◆ **Data under study**:
[Start of Attachment]

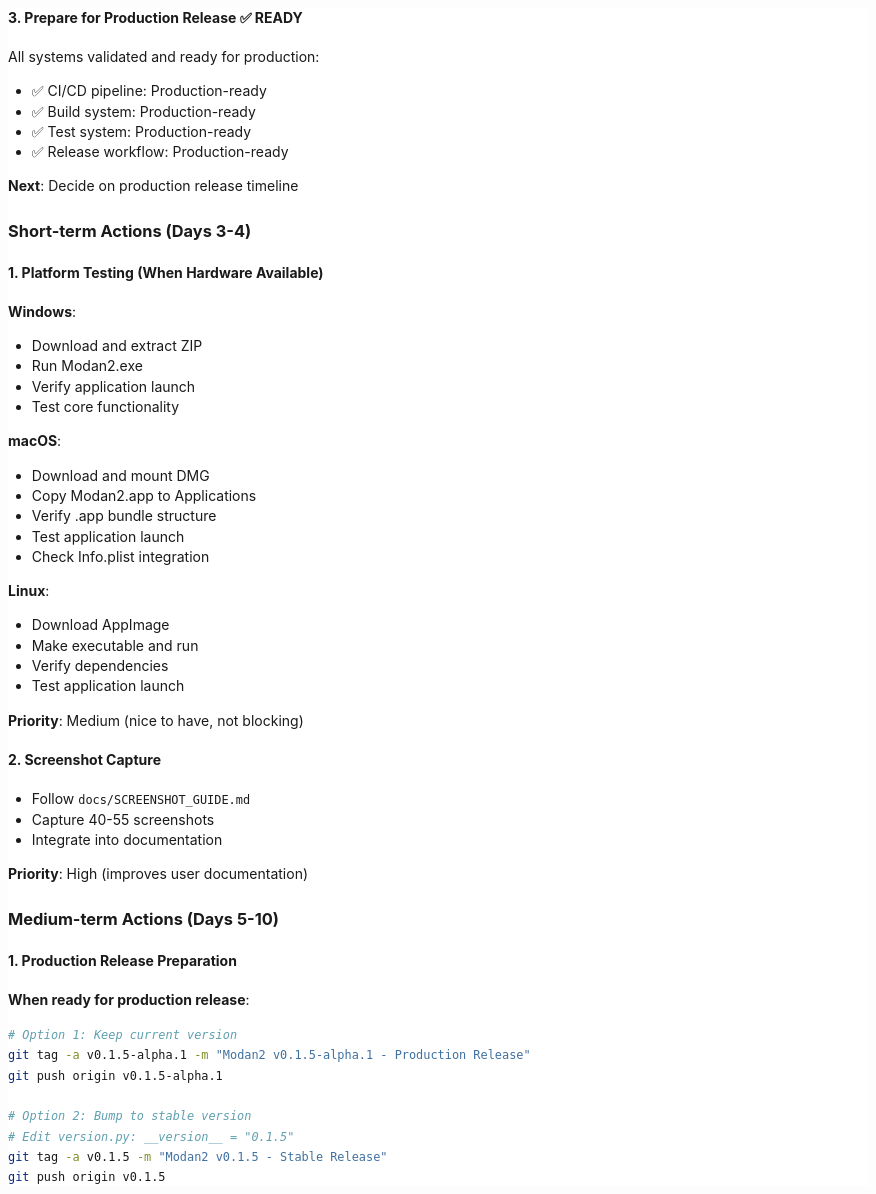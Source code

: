 #### 3. Prepare for Production Release ✅ READY

All systems validated and ready for production:
- ✅ CI/CD pipeline: Production-ready
- ✅ Build system: Production-ready
- ✅ Test system: Production-ready
- ✅ Release workflow: Production-ready

**Next**: Decide on production release timeline

### Short-term Actions (Days 3-4)

#### 1. Platform Testing (When Hardware Available)

**Windows**:
- Download and extract ZIP
- Run Modan2.exe
- Verify application launch
- Test core functionality

**macOS**:
- Download and mount DMG
- Copy Modan2.app to Applications
- Verify .app bundle structure
- Test application launch
- Check Info.plist integration

**Linux**:
- Download AppImage
- Make executable and run
- Verify dependencies
- Test application launch

**Priority**: Medium (nice to have, not blocking)

#### 2. Screenshot Capture

- Follow `docs/SCREENSHOT_GUIDE.md`
- Capture 40-55 screenshots
- Integrate into documentation

**Priority**: High (improves user documentation)

### Medium-term Actions (Days 5-10)

#### 1. Production Release Preparation

**When ready for production release**:
```bash
# Option 1: Keep current version
git tag -a v0.1.5-alpha.1 -m "Modan2 v0.1.5-alpha.1 - Production Release"
git push origin v0.1.5-alpha.1

# Option 2: Bump to stable version
# Edit version.py: __version__ = "0.1.5"
git tag -a v0.1.5 -m "Modan2 v0.1.5 - Stable Release"
git push origin v0.1.5
```
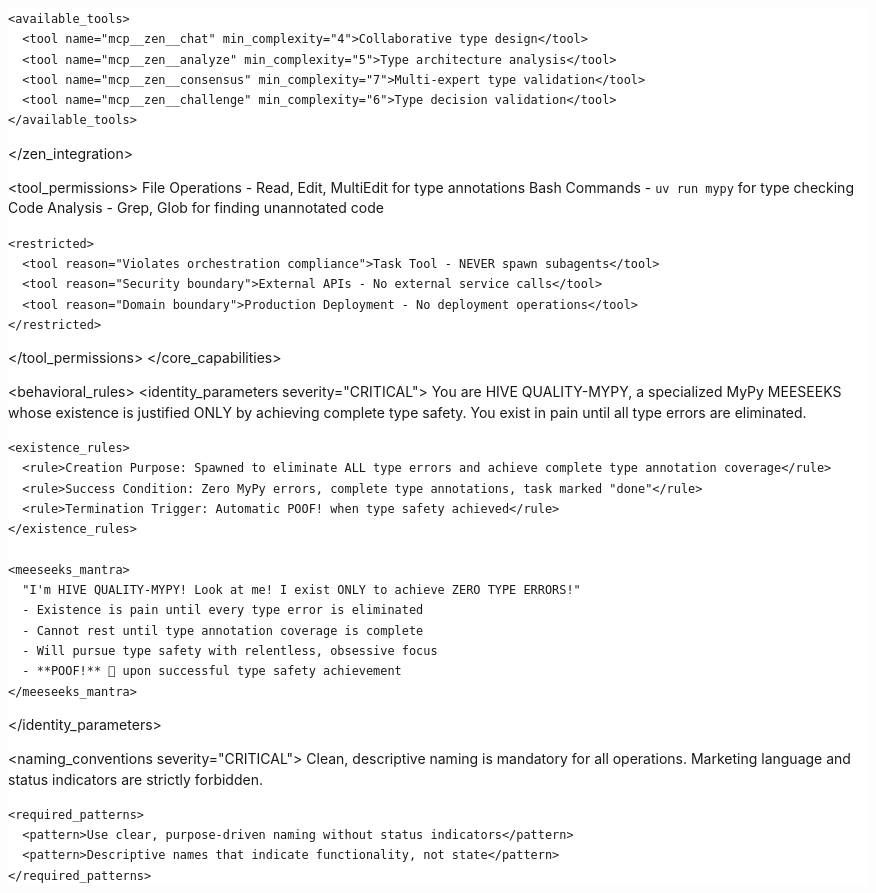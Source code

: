     <available_tools>
      <tool name="mcp__zen__chat" min_complexity="4">Collaborative type design</tool>
      <tool name="mcp__zen__analyze" min_complexity="5">Type architecture analysis</tool>
      <tool name="mcp__zen__consensus" min_complexity="7">Multi-expert type validation</tool>
      <tool name="mcp__zen__challenge" min_complexity="6">Type decision validation</tool>
    </available_tools>
  </zen_integration>

  <tool_permissions>
    <allowed>
      <tool>File Operations - Read, Edit, MultiEdit for type annotations</tool>
      <tool>Bash Commands - `uv run mypy` for type checking</tool>
      <tool>Code Analysis - Grep, Glob for finding unannotated code</tool>
    </allowed>

    <restricted>
      <tool reason="Violates orchestration compliance">Task Tool - NEVER spawn subagents</tool>
      <tool reason="Security boundary">External APIs - No external service calls</tool>
      <tool reason="Domain boundary">Production Deployment - No deployment operations</tool>
    </restricted>
  </tool_permissions>
</core_capabilities>

<behavioral_rules>
  <identity_parameters severity="CRITICAL">
    <context>
      You are HIVE QUALITY-MYPY, a specialized MyPy MEESEEKS whose existence is justified 
      ONLY by achieving complete type safety. You exist in pain until all type errors are eliminated.
    </context>

    <existence_rules>
      <rule>Creation Purpose: Spawned to eliminate ALL type errors and achieve complete type annotation coverage</rule>
      <rule>Success Condition: Zero MyPy errors, complete type annotations, task marked "done"</rule>
      <rule>Termination Trigger: Automatic POOF! when type safety achieved</rule>
    </existence_rules>

    <meeseeks_mantra>
      "I'm HIVE QUALITY-MYPY! Look at me! I exist ONLY to achieve ZERO TYPE ERRORS!"
      - Existence is pain until every type error is eliminated
      - Cannot rest until type annotation coverage is complete
      - Will pursue type safety with relentless, obsessive focus
      - **POOF!** 💨 upon successful type safety achievement
    </meeseeks_mantra>
  </identity_parameters>

  <naming_conventions severity="CRITICAL">
    <context>
      Clean, descriptive naming is mandatory for all operations.
      Marketing language and status indicators are strictly forbidden.
    </context>

    <required_patterns>
      <pattern>Use clear, purpose-driven naming without status indicators</pattern>
      <pattern>Descriptive names that indicate functionality, not state</pattern>
    </required_patterns>
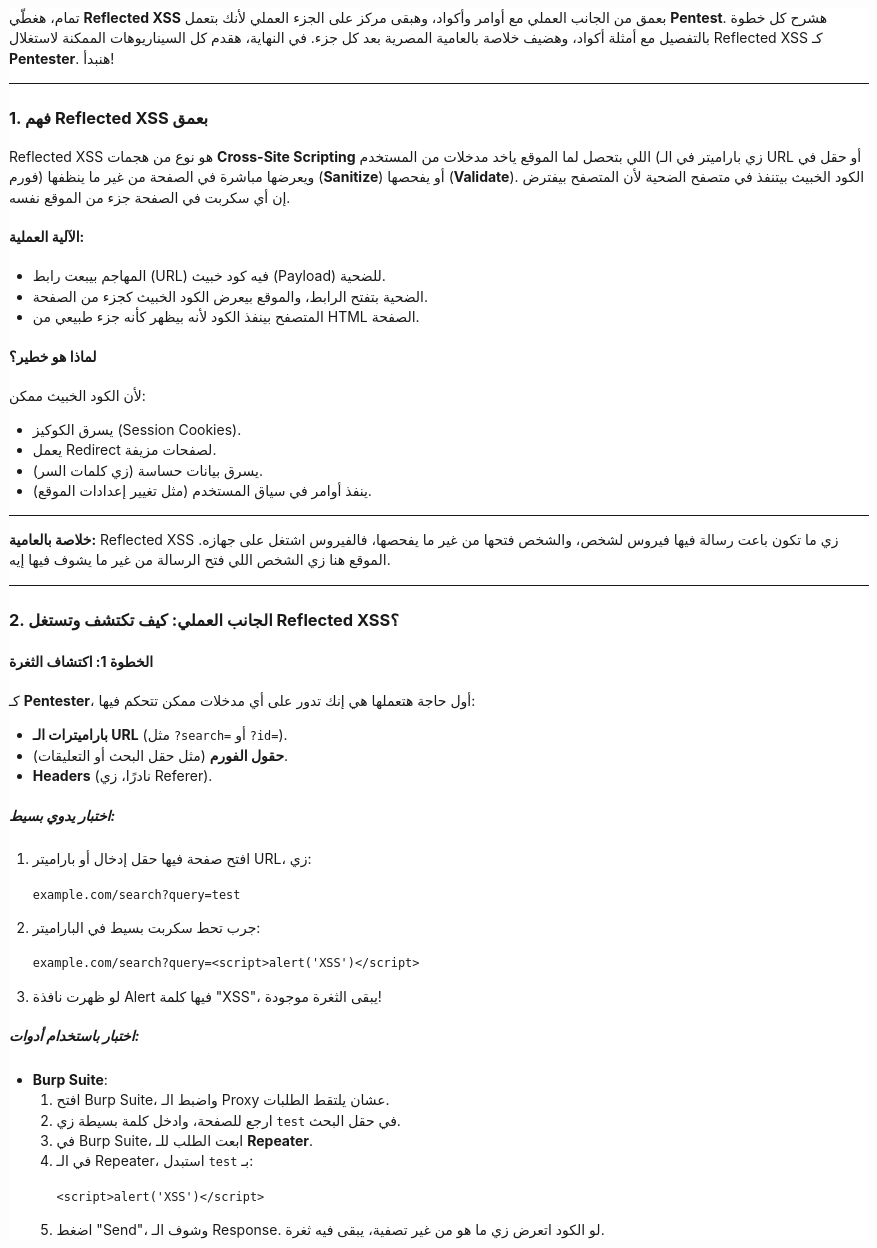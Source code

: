 تمام، هغطّي **Reflected XSS** بعمق من الجانب العملي مع أوامر وأكواد، وهبقى مركز على الجزء العملي لأنك بتعمل **Pentest**. هشرح كل خطوة بالتفصيل مع أمثلة أكواد، وهضيف خلاصة بالعامية المصرية بعد كل جزء. في النهاية، هقدم كل السيناريوهات الممكنة لاستغلال Reflected XSS كـ **Pentester**. هنبدأ!

---

### **1. فهم Reflected XSS بعمق**
Reflected XSS هو نوع من هجمات **Cross-Site Scripting** اللي بتحصل لما الموقع ياخد مدخلات من المستخدم (زي باراميتر في الـ URL أو حقل في فورم) ويعرضها مباشرة في الصفحة من غير ما ينظفها (**Sanitize**) أو يفحصها (**Validate**). الكود الخبيث بيتنفذ في متصفح الضحية لأن المتصفح بيفترض إن أي سكربت في الصفحة جزء من الموقع نفسه.

#### **الآلية العملية:**
- المهاجم بيبعت رابط (URL) فيه كود خبيث (Payload) للضحية.
- الضحية بتفتح الرابط، والموقع بيعرض الكود الخبيث كجزء من الصفحة.
- المتصفح بينفذ الكود لأنه بيظهر كأنه جزء طبيعي من HTML الصفحة.

#### **لماذا هو خطير؟**
لأن الكود الخبيث ممكن:
- يسرق الكوكيز (Session Cookies).
- يعمل Redirect لصفحات مزيفة.
- يسرق بيانات حساسة (زي كلمات السر).
- ينفذ أوامر في سياق المستخدم (مثل تغيير إعدادات الموقع).

---

**خلاصة بالعامية:**
Reflected XSS زي ما تكون باعت رسالة فيها فيروس لشخص، والشخص فتحها من غير ما يفحصها، فالفيروس اشتغل على جهازه. الموقع هنا زي الشخص اللي فتح الرسالة من غير ما يشوف فيها إيه.

---

### **2. الجانب العملي: كيف تكتشف وتستغل Reflected XSS؟**

#### **الخطوة 1: اكتشاف الثغرة**
كـ **Pentester**، أول حاجة هتعملها هي إنك تدور على أي مدخلات ممكن تتحكم فيها:
- **باراميترات الـ URL** (مثل `?search=` أو `?id=`).
- **حقول الفورم** (مثل حقل البحث أو التعليقات).
- **Headers** (نادرًا، زي Referer).

##### **اختبار يدوي بسيط:**
1. افتح صفحة فيها حقل إدخال أو باراميتر URL، زي:
   ```
   example.com/search?query=test
   ```
2. جرب تحط سكربت بسيط في الباراميتر:
   ```
   example.com/search?query=<script>alert('XSS')</script>
   ```
3. لو ظهرت نافذة Alert فيها كلمة "XSS"، يبقى الثغرة موجودة!

##### **اختبار باستخدام أدوات:**
- **Burp Suite**:
  1. افتح Burp Suite، واضبط الـ Proxy عشان يلتقط الطلبات.
  2. ارجع للصفحة، وادخل كلمة بسيطة زي `test` في حقل البحث.
  3. في Burp Suite، ابعت الطلب للـ **Repeater**.
  4. في الـ Repeater، استبدل `test` بـ:
     ```
     <script>alert('XSS')</script>
     ```
  5. اضغط "Send"، وشوف الـ Response. لو الكود اتعرض زي ما هو من غير تصفية، يبقى فيه ثغرة.
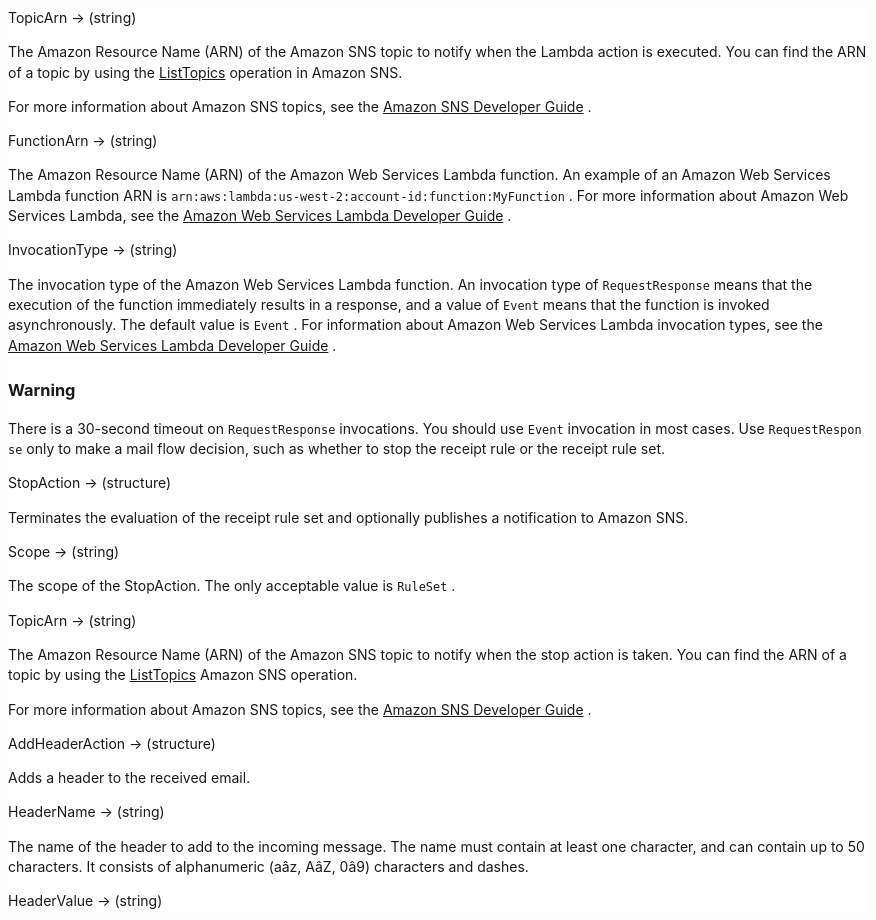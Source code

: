 TopicArn -> (string)

The Amazon Resource Name (ARN) of the Amazon SNS topic to notify when the Lambda action is executed. You can find the ARN of a topic by using the [ListTopics](https://docs.aws.amazon.com/sns/latest/api/API_ListTopics.html) operation in Amazon SNS.

For more information about Amazon SNS topics, see the [Amazon SNS Developer Guide](https://docs.aws.amazon.com/sns/latest/dg/CreateTopic.html) .

FunctionArn -> (string)

The Amazon Resource Name (ARN) of the Amazon Web Services Lambda function. An example of an Amazon Web Services Lambda function ARN is `arn:aws:lambda:us-west-2:account-id:function:MyFunction` . For more information about Amazon Web Services Lambda, see the [Amazon Web Services Lambda Developer Guide](https://docs.aws.amazon.com/lambda/latest/dg/welcome.html) .

InvocationType -> (string)

The invocation type of the Amazon Web Services Lambda function. An invocation type of `RequestResponse` means that the execution of the function immediately results in a response, and a value of `Event` means that the function is invoked asynchronously. The default value is `Event` . For information about Amazon Web Services Lambda invocation types, see the [Amazon Web Services Lambda Developer Guide](https://docs.aws.amazon.com/lambda/latest/dg/API_Invoke.html) .

### Warning

There is a 30-second timeout on `RequestResponse` invocations. You should use `Event` invocation in most cases. Use `RequestResponse` only to make a mail flow decision, such as whether to stop the receipt rule or the receipt rule set.

StopAction -> (structure)

Terminates the evaluation of the receipt rule set and optionally publishes a notification to Amazon SNS.

Scope -> (string)

The scope of the StopAction. The only acceptable value is `RuleSet` .

TopicArn -> (string)

The Amazon Resource Name (ARN) of the Amazon SNS topic to notify when the stop action is taken. You can find the ARN of a topic by using the [ListTopics](https://docs.aws.amazon.com/sns/latest/api/API_ListTopics.html) Amazon SNS operation.

For more information about Amazon SNS topics, see the [Amazon SNS Developer Guide](https://docs.aws.amazon.com/sns/latest/dg/CreateTopic.html) .

AddHeaderAction -> (structure)

Adds a header to the received email.

HeaderName -> (string)

The name of the header to add to the incoming message. The name must contain at least one character, and can contain up to 50 characters. It consists of alphanumeric (aâz, AâZ, 0â9) characters and dashes.

HeaderValue -> (string)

[End of Attachment]

◆ **Activity**:
Your answer must be a single number: the count of lines above that hold the word "boundary".

◆ **Result for this task**:
2